April 7, 2014
Pinch Me! A Healthcare Program That Works
by Al Lewis
It is with great satisfaction that I can finally recommend a company, Quantum Health, which saves significant money while improving the employee experience.
So it is with great satisfaction that I can finally recommend a company to ITL readers: Quantum Health, which really does save significant money while providing a better employee experience. One might ask: “Wait—you just said the wellness industry is conceived in lies, retractions and hypocrisy. How is Quantum any different?”
Simple: Quantum isn’t a wellness company. It’s sui generis. If categorized at all, it would be called “coordinated care.” Unlike a wellness program, Quantum doesn’t require or even involve health risk assessments, biometric screenings and checkups. Instead, Quantum leaves employees alone unless they’re sick, are high utilizers or ask for help.
Unlike wellness programs, Quantum’s offering is not bolted on to existing administrative programs. Instead, it replaces them, assuming most of the member interface functions from the carrier. Whereas, within a carrier, those functions are siloed — often in different buildings, always with their own budgets, targets and incentives — Quantum is organized by customer, with all the functions for that customer comingled.
The advantage of that arrangement is best described with a story. Once, when I was on a site visit at Quantum, an employee of a new customer called, asking if diabetic shoes were a covered benefit. In most, if not all, carriers, the person answering that query would be evaluated based on accuracy, number of rings, politeness and how many calls they handled that hour. So the person would say “yes” or “no” and then get off the phone. At Quantum, the agent answered the query but was prompted by the supporting software (and by training) to recognize that question as a red flag. Here was an employee whose diabetes was already so advanced he was asking about shoes…and yet he was nowhere in the diabetes registry. A typical carrier wouldn’t find out about this person until after the inpatient claim for his inevitable crash was filed, warehoused, prioritized and queued for telephonic outreach. And then, assuming the carrier had the correct phone number, and this patient answered the call and was receptive, rehabilitation could begin. And yet there he was – right on the phone – asking for help. So the agent probed a little further and then transferred him to a nurse in the same pod, who engaged him right away, almost certainly avoiding or forestalling a future high-cost medical event.
This is just one of many examples of touches that allow Quantum to save your clients more money than any other vendor of any other population health management service. I can guarantee this.
This performance also does not come on the backs of employees.

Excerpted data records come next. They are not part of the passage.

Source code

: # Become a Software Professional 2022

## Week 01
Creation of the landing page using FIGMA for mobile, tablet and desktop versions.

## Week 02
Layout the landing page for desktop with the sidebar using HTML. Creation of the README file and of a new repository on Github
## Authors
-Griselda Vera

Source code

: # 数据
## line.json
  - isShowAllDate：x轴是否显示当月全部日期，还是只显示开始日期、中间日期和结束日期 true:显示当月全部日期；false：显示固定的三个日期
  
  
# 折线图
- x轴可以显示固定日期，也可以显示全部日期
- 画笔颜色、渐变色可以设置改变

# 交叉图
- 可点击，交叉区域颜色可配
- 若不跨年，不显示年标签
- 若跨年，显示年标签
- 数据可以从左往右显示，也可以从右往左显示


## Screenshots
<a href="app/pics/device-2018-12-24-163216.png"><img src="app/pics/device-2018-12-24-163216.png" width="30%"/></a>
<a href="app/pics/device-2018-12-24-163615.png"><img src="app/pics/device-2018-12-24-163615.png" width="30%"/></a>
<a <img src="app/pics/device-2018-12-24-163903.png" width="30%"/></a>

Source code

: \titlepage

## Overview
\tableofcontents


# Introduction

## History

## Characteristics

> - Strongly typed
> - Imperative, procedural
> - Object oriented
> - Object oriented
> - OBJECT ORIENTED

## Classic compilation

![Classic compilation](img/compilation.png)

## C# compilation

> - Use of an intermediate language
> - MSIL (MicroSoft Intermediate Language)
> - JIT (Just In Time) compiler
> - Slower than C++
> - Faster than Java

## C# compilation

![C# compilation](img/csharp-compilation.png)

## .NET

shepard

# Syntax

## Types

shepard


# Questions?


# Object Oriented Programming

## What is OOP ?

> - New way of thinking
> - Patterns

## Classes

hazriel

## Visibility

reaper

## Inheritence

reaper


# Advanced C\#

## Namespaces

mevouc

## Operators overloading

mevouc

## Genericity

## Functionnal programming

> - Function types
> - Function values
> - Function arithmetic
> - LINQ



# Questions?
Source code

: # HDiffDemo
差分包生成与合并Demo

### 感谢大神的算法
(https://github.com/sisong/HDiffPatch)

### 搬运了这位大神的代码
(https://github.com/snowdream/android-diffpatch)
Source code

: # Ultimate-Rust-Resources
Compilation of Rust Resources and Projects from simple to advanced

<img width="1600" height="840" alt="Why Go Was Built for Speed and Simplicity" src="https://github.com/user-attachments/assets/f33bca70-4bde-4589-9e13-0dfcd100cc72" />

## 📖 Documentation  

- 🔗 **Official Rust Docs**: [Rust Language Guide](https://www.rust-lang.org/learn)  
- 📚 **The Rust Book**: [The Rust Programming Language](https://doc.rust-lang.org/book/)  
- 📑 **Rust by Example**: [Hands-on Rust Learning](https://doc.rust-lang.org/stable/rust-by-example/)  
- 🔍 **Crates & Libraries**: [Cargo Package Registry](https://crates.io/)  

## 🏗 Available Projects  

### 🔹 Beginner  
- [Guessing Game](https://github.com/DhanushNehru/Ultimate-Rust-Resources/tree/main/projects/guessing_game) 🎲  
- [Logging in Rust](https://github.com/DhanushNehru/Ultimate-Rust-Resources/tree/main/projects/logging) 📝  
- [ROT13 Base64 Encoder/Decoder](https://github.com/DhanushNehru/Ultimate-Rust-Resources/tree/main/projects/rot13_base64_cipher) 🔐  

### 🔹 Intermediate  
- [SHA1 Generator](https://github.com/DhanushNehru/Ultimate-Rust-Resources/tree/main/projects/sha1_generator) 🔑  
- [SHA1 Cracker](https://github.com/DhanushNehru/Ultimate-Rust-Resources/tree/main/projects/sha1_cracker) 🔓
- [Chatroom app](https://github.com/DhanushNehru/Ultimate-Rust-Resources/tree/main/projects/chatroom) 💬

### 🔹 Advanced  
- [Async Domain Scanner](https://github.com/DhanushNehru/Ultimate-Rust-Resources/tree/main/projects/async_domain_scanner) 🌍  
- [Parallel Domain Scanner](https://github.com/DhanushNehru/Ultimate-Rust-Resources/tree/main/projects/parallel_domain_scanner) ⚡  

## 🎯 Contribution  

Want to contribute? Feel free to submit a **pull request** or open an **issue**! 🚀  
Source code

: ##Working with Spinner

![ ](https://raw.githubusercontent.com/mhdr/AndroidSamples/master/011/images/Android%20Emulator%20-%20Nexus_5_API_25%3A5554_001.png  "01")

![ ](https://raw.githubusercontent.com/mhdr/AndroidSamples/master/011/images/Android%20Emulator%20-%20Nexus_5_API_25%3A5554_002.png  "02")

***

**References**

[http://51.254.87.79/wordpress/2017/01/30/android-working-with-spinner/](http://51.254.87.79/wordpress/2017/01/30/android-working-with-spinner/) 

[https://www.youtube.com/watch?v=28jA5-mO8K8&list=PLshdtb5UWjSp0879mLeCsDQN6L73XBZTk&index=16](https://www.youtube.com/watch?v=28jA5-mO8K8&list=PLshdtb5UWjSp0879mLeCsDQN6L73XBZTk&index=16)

Satisfaction rates are very high, and no one has to be bribed or penalized to participate, as happens with wellness, where the average bribe/penalty has almost tripled in five years, to $594.
Before you get too excited, here are the catches.
First, the carrier has to be willing to give up a chunk of its administrative services…and, more importantly, its administrative fees. It is unlikely that the administrative services contract that your client signed anticipated that, meaning the concession has to be negotiated.
Second, even once that concession is extracted from the carrier, the incremental fee for Quantum will in total generate a higher total administrative cost — Quantum fields several times as many member calls, often lasting several times longer than the calls of the carrier being replaced.
Third, to encourage inbound phone calls at the right times, like when a specialist referral or other high-cost resource is recommended, you need to tweak the benefits design to vary the co-pays according to whether the employee is willing to take the extra step of a phone call. Because of this financial incentive, these phone calls tend to come in at exactly the right times, when an employee is in the midst of an episode of care, and is about to fall into the “treatment trap.” That is the point at which patients are most concerned and most receptive to assistance. All good, except that human resources executives are often reluctant to tweak benefits designs.
Finally, Quantum needs to control its growth, because its performance relies to a large degree on staff training and experience. As the only vendor that has cracked the coordinated care nut, they can’t handle all comers. Consequently, they focus instead on large and jumbo employers. Therefore, you would need a minimum case size of 1,000 employees to engage them.
Still, the outcomes advantages that Quantum confers are compelling.
(Disclosure: There are no disclosures. I am not a shareholder and do not get commissions from Quantum for articles like these.)